Either way, you then apply the patch with hg qpush <patchname>, at which point you have the patch applied, and you can make live edits.

To update the patch do hg qrefresh. Edit, refresh, edit, refresh, etc.

To update the patch's commit message, do hg qref -e (which will open your editor).

When done, do hg qrefresh and then hg qpop. Now the patch is no longer being worked on. Grab the patch from .hg/patches/<patchname>.

Landing

  1. Create a bug in bugzilla describing what your patch will do/fix, or use an existing bug if appropriate
  2. If the patch fixes a bug or adds a feature (rather than, say, code clean-up, string changes, style changes, etc), it should have a unit test.
  3. Regardless of whether you're adding a test, try all the browser chrome tests locally: make -C <objdir> mochitest-browser-chrome
  4. Attach your patch to the bug and assign it for feedback from one of the Panorama team
  5. Once you've got f+, mark it r? for review (ask in #tabcandy if you're not sure who to assign it to)
  6. Once they've given you an r+, you'll need approval (unless it's already marked as a blocker, which means it's already approved for landing):
    1. Mark it with a question mark under "approval 2.0", if the reviewer hasn't already done so
    2. If it's a rush, poke someone to do the approval 2.0 (again, ask in #tabcandy if unsure who)
  7. Push your patch to tryserver to make sure it doesn't break anything:
    1. Update your m-c local repo
    2. Apply the patch you would want to push to mozilla-central
    3. hg push -f ssh://hg.mozilla.org/try
    4. Check the results at: http://tests.themasta.com/tinderboxpushlog/?tree=MozillaTry
  8. Once you've got your approval, make a fresh patch with the commit message giving the bug number and title (if you haven't already done that), and updated with [r=foo a=bar]
  9. Mark the bug for checkin, by adding the keyword "checkin-needed" to it.
  10. Add it as a "ride-along" on the landing queue: https://wiki.mozilla.org/LandingQueue
  11. If it's urgent, poke someone who can land it

Also, make sure to read http://blog.bonardo.net/2010/06/22/so-youre-about-to-use-checkin-needed

Merging mozilla-central to tabcandy-central

  1. Find a stable build at http://tests.themasta.com/tinderboxpushlog/ (no reds, no unstarred oranges, no gray Bs), and grab its revision number
  2. Make sure your local tabcandy-central repo is up to date and there's no outgoing changes pending or uncommitted work
  3. hg pull -r <revision> ssh://hg.mozilla.org/mozilla-central
  4. hg merge
  5. Fix conflicts if there are any (once you've fixed them, you can use hg resolve -ma to mark them all as resolved)
  6. hg ci -m 'Merge mozilla-central to tabcandy-central.'
  7. hg push

Also, don't forget to rebuild minefield with all the new code to make sure nothing's broken. Whether you do this before or after pushing is up to your sense of risk. :)

Code Documentation

You can find the documentation here.

We're using Natural Docs. There's a shell script (only tested on Mac) that runs Natural Docs on our code and converts the comments in the JavaScript to HTML docs. It'll generate a folder, naturaldocs-data, that'll be ignored by hg; you should ignore it too... it's just cache for the script.
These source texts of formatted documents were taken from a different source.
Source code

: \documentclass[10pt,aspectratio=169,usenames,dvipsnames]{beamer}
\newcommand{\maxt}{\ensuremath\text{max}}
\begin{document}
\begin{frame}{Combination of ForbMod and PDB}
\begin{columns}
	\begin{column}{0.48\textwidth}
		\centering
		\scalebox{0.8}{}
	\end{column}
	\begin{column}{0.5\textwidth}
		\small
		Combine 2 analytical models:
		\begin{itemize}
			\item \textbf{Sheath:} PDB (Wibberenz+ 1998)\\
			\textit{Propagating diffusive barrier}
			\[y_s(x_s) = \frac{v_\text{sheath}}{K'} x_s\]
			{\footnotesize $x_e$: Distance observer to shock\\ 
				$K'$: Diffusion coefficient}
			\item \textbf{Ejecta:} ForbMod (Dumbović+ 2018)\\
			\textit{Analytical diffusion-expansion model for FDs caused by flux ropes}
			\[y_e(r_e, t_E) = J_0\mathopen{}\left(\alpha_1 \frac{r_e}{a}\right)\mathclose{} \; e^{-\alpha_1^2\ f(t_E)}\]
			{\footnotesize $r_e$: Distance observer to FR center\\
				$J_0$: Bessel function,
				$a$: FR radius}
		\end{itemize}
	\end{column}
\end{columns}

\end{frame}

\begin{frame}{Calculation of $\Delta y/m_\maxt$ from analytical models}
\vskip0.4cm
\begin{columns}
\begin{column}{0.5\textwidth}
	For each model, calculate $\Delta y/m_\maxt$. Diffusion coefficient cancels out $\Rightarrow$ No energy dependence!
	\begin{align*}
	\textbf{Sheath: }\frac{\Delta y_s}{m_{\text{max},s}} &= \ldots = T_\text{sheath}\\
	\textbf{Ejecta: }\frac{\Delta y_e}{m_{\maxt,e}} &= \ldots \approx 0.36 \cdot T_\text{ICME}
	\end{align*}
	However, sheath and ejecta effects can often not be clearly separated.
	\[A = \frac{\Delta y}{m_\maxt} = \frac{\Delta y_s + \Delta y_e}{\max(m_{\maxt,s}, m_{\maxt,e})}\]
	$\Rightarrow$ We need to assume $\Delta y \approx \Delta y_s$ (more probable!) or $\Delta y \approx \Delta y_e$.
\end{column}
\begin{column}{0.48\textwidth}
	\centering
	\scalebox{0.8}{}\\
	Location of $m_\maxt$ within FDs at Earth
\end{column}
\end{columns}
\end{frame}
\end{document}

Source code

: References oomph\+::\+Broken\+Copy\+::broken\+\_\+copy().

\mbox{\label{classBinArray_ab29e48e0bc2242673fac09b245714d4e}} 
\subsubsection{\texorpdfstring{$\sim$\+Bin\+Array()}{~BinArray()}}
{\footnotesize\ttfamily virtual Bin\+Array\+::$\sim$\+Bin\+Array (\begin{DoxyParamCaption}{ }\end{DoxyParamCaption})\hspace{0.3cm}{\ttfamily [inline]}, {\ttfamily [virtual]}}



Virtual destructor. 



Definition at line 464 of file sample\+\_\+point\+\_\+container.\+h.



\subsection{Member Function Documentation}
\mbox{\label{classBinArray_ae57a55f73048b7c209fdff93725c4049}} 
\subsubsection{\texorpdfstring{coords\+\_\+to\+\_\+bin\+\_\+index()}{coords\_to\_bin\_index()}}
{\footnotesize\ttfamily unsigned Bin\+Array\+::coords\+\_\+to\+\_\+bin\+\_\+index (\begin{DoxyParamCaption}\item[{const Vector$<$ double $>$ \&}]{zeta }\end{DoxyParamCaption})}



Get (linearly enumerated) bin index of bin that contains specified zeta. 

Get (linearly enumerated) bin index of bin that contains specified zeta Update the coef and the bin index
Even though the TabCandy code is now in the tabcandy-central branch, we're still keeping the documentation in the old tabcandy branch. The docs script, tcc-docs.sh, assumes your tabcandy-central folder is next to your tabcandy folder.

Style Guide

Use spaces, not tabs, with two spaces per "tab stop".

80 character line length limit.

Prefer native methods over libraries where appropriate. For instance, use Array.forEach() rather than iQ.each() (note that for each(...in...) has issues and should generally be avoided).